Versão digital do jornal mural Papel de Parede - Universidade Estácio de Sá - Campus Rebouças

terça-feira, 18 de novembro de 2008

Aos 25 Sem Janete

Por Lucas Alvares

No início, fazia-se rádio como se prepara uma mamadeira para um bebê. Os radialistas esquentavam a mistura, que provavam de cinco em cinco minutos para ver se era do agrado. Nunca descobriam a temperatura certa. Havia uma febre nacional por falar como César Ladeira, escrever como César Ladeira, lançar artistas como César Ladeira... depois, surgiu a necessidade de se aproveitar do caráter despertador do imaginário que o rádio começava a ganhar. Se antes se imaginava um rosto belo para o feio Ladeira, um público cada vez mais popular parava o que estivesse fazendo para ouvir histórias sem imagens, como se fossem índios em volta de uma fogueira. Alguns redatores adaptaram radionovelas estrangeiras com extrema competência. "O Direito de Nascer", por exemplo, fez o Brasil congelar seu pensamento na literatura cubana de Félix Caignet. Mesmo quando surgiram as primeiras tramas brasileiras, como "Jerônimo", de Moisés Weltman, a influência da temática e da estética do rádio estrangeiro foi predominante. Um verdadeiro contra-senso para o meio de comunicação que mais cantou a brasilidade. Ao contrário do jornal e das revistas - galicistas durante a sua popularização - e da televisão - filha das chanchadas, cópias mal feitas do que de pior havia em Holywood, com o que de bom havia no rádio - o meio radiofônico tornou-se essencialmente brasileiro tão logo se tornou popular.
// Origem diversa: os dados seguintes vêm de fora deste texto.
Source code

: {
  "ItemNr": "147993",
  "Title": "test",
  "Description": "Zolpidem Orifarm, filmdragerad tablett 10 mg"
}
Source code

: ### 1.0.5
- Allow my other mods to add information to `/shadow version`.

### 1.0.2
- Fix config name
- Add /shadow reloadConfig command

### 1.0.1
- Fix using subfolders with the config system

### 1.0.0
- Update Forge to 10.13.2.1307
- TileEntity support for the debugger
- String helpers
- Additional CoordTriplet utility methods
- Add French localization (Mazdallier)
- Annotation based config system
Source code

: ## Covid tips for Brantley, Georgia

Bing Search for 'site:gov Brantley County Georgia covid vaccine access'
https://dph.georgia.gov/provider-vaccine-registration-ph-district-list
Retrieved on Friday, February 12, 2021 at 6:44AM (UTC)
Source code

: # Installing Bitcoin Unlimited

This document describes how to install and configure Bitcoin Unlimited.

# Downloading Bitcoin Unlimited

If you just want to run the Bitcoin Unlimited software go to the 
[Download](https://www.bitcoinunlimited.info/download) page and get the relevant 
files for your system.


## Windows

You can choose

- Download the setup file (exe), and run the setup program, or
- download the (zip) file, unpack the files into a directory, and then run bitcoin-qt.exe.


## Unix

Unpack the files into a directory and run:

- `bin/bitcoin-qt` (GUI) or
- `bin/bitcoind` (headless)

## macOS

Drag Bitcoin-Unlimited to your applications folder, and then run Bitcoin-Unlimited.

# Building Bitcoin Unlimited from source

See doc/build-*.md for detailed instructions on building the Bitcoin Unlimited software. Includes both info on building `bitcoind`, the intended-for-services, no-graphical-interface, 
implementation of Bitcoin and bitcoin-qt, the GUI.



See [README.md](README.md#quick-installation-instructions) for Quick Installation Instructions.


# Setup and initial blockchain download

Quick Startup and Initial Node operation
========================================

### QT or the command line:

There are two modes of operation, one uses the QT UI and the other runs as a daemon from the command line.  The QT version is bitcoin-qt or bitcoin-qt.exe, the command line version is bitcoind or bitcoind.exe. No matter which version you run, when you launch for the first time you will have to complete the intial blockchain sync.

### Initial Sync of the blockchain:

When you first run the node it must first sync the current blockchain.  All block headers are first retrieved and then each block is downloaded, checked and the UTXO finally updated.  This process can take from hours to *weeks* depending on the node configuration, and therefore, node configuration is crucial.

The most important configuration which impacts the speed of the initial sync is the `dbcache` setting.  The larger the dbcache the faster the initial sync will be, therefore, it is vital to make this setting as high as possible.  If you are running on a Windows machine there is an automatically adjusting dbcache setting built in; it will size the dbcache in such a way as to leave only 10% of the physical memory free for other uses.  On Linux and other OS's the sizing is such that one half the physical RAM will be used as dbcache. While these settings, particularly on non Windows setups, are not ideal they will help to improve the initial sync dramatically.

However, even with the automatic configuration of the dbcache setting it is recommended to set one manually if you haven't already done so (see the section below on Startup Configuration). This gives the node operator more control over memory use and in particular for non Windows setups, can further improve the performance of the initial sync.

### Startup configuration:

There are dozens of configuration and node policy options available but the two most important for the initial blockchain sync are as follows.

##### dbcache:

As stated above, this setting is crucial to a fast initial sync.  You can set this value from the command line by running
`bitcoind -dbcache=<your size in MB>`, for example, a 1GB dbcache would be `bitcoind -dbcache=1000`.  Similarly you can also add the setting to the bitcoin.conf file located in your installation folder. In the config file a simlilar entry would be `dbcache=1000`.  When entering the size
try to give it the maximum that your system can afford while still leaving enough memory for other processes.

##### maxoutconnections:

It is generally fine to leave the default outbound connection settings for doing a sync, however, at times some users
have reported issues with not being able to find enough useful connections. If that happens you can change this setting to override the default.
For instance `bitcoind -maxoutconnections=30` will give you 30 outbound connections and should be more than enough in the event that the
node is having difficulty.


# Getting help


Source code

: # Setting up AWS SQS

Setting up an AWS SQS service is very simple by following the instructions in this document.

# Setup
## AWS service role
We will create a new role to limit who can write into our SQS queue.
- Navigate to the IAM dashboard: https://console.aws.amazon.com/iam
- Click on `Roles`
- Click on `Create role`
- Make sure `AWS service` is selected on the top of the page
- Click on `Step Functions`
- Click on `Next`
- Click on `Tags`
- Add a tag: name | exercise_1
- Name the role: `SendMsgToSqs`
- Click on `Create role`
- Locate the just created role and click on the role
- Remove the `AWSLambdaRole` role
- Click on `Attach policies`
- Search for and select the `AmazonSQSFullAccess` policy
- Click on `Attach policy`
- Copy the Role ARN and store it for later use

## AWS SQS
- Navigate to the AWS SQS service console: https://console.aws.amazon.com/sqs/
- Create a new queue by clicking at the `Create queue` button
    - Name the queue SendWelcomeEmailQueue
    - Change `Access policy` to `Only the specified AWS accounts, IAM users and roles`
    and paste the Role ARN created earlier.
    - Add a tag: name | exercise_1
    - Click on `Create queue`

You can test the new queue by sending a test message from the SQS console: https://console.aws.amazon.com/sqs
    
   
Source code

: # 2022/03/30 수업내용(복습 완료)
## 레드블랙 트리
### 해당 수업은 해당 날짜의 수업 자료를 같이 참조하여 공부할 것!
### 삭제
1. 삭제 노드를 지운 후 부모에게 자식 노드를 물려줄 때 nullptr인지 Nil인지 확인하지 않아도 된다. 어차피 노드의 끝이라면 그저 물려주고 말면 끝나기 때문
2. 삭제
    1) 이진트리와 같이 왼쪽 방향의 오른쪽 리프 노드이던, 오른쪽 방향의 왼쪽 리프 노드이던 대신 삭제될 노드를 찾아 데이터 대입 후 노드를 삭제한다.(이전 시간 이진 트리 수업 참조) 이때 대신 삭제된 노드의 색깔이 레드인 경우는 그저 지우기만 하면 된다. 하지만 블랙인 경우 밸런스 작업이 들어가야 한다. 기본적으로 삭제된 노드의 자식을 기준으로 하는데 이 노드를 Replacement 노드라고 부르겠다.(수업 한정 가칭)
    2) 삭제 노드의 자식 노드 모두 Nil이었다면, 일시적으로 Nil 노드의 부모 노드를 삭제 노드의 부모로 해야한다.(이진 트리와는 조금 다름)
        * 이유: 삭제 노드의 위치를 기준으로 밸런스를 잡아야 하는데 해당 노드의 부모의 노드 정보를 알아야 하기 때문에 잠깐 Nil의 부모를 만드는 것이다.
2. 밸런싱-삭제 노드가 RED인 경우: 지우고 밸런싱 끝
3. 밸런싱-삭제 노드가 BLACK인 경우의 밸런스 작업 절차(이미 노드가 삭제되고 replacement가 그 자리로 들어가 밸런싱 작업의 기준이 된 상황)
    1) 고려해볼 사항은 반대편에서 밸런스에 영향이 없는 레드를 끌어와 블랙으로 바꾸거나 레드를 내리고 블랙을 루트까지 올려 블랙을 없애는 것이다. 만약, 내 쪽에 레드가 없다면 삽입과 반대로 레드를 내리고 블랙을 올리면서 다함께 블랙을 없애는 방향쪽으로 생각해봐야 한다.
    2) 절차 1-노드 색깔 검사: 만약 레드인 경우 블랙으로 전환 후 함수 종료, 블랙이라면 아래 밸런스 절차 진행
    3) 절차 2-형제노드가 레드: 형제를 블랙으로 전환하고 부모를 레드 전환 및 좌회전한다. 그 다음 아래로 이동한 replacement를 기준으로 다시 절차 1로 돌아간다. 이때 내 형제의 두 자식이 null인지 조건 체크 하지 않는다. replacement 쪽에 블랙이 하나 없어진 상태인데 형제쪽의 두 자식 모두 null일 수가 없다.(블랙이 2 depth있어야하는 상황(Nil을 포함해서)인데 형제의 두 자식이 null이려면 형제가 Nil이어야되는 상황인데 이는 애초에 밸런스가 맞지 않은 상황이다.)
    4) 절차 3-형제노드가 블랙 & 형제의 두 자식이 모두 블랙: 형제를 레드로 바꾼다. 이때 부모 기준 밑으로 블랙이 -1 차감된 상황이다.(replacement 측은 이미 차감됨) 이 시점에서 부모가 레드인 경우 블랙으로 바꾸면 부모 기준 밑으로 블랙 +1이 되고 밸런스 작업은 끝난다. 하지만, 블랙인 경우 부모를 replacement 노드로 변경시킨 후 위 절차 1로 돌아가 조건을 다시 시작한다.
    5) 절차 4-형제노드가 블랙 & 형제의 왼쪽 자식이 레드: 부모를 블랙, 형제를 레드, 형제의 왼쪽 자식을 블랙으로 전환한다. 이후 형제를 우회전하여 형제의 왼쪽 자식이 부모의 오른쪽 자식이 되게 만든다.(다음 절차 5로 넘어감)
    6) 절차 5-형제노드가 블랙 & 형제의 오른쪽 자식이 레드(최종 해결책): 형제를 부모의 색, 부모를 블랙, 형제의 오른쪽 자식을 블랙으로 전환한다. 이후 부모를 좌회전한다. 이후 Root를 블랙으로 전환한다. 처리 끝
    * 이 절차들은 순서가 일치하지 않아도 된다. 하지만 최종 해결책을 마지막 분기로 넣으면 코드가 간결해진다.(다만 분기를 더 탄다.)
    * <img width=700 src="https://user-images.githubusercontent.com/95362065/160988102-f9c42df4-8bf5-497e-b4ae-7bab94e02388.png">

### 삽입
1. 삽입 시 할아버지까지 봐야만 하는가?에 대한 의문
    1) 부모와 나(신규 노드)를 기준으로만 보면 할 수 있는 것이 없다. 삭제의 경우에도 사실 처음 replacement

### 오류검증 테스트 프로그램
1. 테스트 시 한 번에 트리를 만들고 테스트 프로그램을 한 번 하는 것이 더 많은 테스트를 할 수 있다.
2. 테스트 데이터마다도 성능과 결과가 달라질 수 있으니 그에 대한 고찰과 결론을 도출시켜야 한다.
Faltavam as radionovelas. E Janete Clair, com habilidade ímpar, fez de anúncio no jornal um dos maiores sucessos da história do rádio no Brasil. "Vende-se um Véu de Noiva", texto recentemente comprado pelo SBT, foi um dos pioneiros na tentativa de se retratar a realidade e o pensamento do povo tupiniquim em um meio que a cada dia necessitava falar de forma mais íntima com seu povo. E foi assim, desta relação de intimidade, que a espantosa Janete teceu dezenas de tessituras. Novelou e desnovelou tramas, entrechos e centenas de personagens. Fez o país parar por muitos primeiros e últimos capítulos. E escreveu absurdamente. Janete era uma máquina de escrever. Ao nos deixar de forma ainda precoce, deixou um espaço que jamais foi preenchido: a de usineira de sonhos que falava a seu povo com a intimidade que só o rádio lhe ensinou, e com o domínio da estética da TV que somente uma boa telespectadora como ela poderia ter.